U.S. President Barack Obama and fist lady Michelle Obama walk with daughters Malia and Sasha, right, to the Reviewing Stand on Pennsylvania Avenue to watch the Parade during the 57th Presidential Inauguration in Washington, D.C. on Jan. 21, 2013. Items including the first lady's gloves, rhinestone-embellished belt and Malia's coat were J. Crew.

The company reported a first-quarter net loss of $30.1 million, compared with income of $29.3 million a year earlier. Revenue rose 4.9 percent to $592 million as gross margin slipped to 38.7 percent from 44.7 percent. J. Crew incurred a one-time refinancing loss of $36 million in the quarter.

Citigroup Inc. credit analyst Jenna Giannelli projects earnings before interest, taxes, depreciation and amortization of $294 million for the current fiscal year, down 21 percent from last year. If operating results continue to decline, the company said this month that it may write down the value of the business.

Boosted Debt

While J. Crew funded the first dividend with cash on hand, it boosted debt by half a billion dollars to $2.05 billion to pay the second one. Cash generation has shrunk, with free cash flow after interest falling to about $40 million in the 12 months ended May 3. The company had $128 million of working capital at the end of the first quarter and a $250 million credit line.

Like many U.S. apparel chains, J. Crew is looking abroad for growth. The company operates three stores in London, two in Hong Kong that opened in May, and 12 in Canada. In an interview in Hong Kong last month, Drexler said he’s targeting capital cities, including Paris, where the chain plans to open one or two locations by the end of 2015.

“The ambition is to go slow and do it well with great integrity, and not do it quickly and lose the quality control,” he said. “When we see the right location, we will take a shop. We’re not looking everywhere and anywhere.”
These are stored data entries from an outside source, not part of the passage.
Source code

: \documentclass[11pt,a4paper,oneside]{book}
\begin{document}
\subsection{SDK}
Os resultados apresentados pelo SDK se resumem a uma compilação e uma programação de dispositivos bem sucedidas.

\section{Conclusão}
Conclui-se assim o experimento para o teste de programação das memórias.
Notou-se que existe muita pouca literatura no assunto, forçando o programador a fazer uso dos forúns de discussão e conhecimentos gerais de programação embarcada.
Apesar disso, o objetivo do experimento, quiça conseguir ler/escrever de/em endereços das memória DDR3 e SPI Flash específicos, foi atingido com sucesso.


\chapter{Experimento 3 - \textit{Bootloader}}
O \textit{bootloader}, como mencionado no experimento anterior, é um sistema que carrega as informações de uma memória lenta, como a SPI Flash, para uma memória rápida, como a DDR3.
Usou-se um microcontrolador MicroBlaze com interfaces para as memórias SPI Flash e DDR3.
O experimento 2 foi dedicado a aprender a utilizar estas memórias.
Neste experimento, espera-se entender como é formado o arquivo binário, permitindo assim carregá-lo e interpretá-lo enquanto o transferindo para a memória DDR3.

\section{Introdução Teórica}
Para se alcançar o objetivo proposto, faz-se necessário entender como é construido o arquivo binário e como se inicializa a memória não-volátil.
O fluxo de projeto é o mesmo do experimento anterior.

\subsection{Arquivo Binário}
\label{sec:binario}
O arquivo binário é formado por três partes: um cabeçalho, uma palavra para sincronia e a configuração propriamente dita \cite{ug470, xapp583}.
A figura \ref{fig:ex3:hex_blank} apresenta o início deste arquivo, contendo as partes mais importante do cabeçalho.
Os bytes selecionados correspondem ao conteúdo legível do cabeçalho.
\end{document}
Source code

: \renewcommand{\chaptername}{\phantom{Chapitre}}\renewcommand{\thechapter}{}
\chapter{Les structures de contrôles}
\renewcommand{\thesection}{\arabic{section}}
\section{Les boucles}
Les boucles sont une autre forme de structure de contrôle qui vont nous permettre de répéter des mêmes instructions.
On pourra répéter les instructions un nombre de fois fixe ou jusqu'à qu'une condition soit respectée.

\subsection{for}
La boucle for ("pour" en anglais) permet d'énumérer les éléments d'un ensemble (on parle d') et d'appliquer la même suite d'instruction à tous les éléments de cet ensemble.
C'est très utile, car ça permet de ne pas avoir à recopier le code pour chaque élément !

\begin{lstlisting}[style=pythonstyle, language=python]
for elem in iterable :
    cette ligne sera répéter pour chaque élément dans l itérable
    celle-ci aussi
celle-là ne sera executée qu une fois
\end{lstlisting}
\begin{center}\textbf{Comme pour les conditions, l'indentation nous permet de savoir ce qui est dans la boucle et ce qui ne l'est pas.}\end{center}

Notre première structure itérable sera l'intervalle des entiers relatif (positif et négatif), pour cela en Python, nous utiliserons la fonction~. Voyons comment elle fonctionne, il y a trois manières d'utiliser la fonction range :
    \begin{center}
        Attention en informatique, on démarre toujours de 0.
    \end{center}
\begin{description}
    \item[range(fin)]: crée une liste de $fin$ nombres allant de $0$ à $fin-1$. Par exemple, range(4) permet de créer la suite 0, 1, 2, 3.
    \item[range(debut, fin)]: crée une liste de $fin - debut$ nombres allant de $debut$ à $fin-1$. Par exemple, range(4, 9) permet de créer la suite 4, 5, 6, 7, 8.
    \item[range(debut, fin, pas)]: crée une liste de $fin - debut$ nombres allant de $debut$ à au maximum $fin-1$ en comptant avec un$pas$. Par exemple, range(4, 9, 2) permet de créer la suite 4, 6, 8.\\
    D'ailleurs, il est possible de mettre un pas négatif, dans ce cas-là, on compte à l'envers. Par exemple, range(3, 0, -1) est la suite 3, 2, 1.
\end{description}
Beder said Drexler is smart to do the international push while the company is private because of the ramp-up costs. Capital spending has surged 35 percent since fiscal 2011.

Still, because J. Crew is a “uniquely driven American product, we’ll have to wait and see if it resonates with Europeans and Asians,” Beder said.

New Markets

In a statement today, a J. Crew representative said: “We are very pleased with the performance of our initial stores in both the U.K. and Hong Kong which are exceeding expectations and rivaling some of our best stores here in the U.S. We’re also excited to explore new markets in both Europe and Asia to open additional stores where we find great locations.”

On a recent Saturday afternoon, J. Crew’s store on London’s fashionable Regent Street was a quiet oasis after the crowded street; none of the checkouts was permanently staffed.

David Anthony, a 46-year-old display manager at a chain of coffee shops, was among the handful of customers browsing the store. He found a cardigan he liked but wasn’t prepared to drop 248 pounds ($420).

“Why should I pay that kind of money if I can get something not dissimilar at Zara or H&M?” he said.

(An earlier version of this story was corrected because it said J. Crew’s losses were mounting when the company lost money only in one quarter.)